[TASK] Go through the entries below and copy every line that holds the word "with".
=== Begin Enclosure ===
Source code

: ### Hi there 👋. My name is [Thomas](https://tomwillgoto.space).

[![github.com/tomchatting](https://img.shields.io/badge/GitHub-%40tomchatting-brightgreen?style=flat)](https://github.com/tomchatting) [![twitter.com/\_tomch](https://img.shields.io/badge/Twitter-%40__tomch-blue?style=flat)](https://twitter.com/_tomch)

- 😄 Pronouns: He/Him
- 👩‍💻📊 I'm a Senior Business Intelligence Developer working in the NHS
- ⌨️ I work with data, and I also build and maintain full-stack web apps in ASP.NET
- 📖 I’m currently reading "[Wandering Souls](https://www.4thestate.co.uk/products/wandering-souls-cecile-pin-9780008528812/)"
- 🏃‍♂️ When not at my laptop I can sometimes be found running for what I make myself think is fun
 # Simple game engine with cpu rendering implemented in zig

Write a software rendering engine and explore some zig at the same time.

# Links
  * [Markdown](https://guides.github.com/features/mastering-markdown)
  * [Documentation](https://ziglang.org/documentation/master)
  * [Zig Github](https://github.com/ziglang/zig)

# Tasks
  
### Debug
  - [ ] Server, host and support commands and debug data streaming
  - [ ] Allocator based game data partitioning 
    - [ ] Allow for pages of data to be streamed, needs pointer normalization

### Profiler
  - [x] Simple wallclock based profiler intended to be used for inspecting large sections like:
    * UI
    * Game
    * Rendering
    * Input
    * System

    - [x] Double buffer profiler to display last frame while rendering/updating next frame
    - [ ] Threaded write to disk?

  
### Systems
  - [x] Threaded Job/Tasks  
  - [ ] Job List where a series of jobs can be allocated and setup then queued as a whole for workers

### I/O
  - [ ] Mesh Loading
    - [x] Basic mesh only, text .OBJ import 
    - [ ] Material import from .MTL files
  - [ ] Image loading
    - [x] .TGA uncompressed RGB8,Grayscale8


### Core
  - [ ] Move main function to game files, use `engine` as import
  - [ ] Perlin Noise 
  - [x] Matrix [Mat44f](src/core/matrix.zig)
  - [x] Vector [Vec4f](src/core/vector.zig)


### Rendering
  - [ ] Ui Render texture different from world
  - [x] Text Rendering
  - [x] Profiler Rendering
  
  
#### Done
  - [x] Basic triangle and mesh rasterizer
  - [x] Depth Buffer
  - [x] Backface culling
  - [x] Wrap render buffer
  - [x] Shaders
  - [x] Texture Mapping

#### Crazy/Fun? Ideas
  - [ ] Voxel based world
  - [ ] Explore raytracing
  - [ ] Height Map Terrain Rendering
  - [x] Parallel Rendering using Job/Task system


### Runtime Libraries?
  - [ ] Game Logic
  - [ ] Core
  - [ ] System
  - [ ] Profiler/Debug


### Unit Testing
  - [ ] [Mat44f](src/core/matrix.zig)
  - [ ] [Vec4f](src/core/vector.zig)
=== End Enclosure ===
=== Begin Enclosure ===
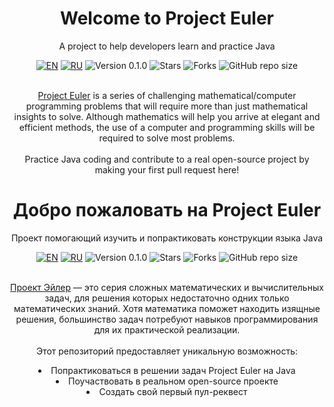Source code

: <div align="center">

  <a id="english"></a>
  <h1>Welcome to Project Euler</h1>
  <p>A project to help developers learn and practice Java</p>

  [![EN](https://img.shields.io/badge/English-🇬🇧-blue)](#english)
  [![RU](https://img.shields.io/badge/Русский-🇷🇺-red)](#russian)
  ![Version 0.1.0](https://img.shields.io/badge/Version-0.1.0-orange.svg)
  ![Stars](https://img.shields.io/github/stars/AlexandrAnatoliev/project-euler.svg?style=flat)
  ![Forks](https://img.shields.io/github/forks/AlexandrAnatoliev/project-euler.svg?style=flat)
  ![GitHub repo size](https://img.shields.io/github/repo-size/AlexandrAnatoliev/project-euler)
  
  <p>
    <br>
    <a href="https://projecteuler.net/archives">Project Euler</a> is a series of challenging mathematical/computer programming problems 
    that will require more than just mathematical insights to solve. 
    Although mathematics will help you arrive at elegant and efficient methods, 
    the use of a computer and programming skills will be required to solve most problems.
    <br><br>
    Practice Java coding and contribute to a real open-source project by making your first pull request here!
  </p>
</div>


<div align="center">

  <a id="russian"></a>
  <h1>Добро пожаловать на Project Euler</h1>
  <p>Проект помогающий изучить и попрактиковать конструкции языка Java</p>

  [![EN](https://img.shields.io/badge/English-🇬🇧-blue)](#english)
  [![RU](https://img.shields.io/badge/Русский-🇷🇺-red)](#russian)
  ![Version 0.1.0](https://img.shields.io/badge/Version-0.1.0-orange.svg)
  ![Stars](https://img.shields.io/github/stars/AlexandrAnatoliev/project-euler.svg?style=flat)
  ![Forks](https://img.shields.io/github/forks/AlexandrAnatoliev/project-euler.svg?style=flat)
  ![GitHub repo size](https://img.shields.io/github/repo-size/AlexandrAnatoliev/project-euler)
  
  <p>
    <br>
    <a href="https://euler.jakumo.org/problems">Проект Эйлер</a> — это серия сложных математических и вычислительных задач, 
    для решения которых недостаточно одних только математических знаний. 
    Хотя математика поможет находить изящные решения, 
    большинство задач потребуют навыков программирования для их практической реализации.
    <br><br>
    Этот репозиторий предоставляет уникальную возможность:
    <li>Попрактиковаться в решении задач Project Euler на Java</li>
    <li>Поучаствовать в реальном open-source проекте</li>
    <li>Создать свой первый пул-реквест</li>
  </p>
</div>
=== End Enclosure ===
[RESULT OF THE EXERCISE]
- ⌨️ I work with data, and I also build and maintain full-stack web apps in ASP.NET
 # Simple game engine with cpu rendering implemented in zig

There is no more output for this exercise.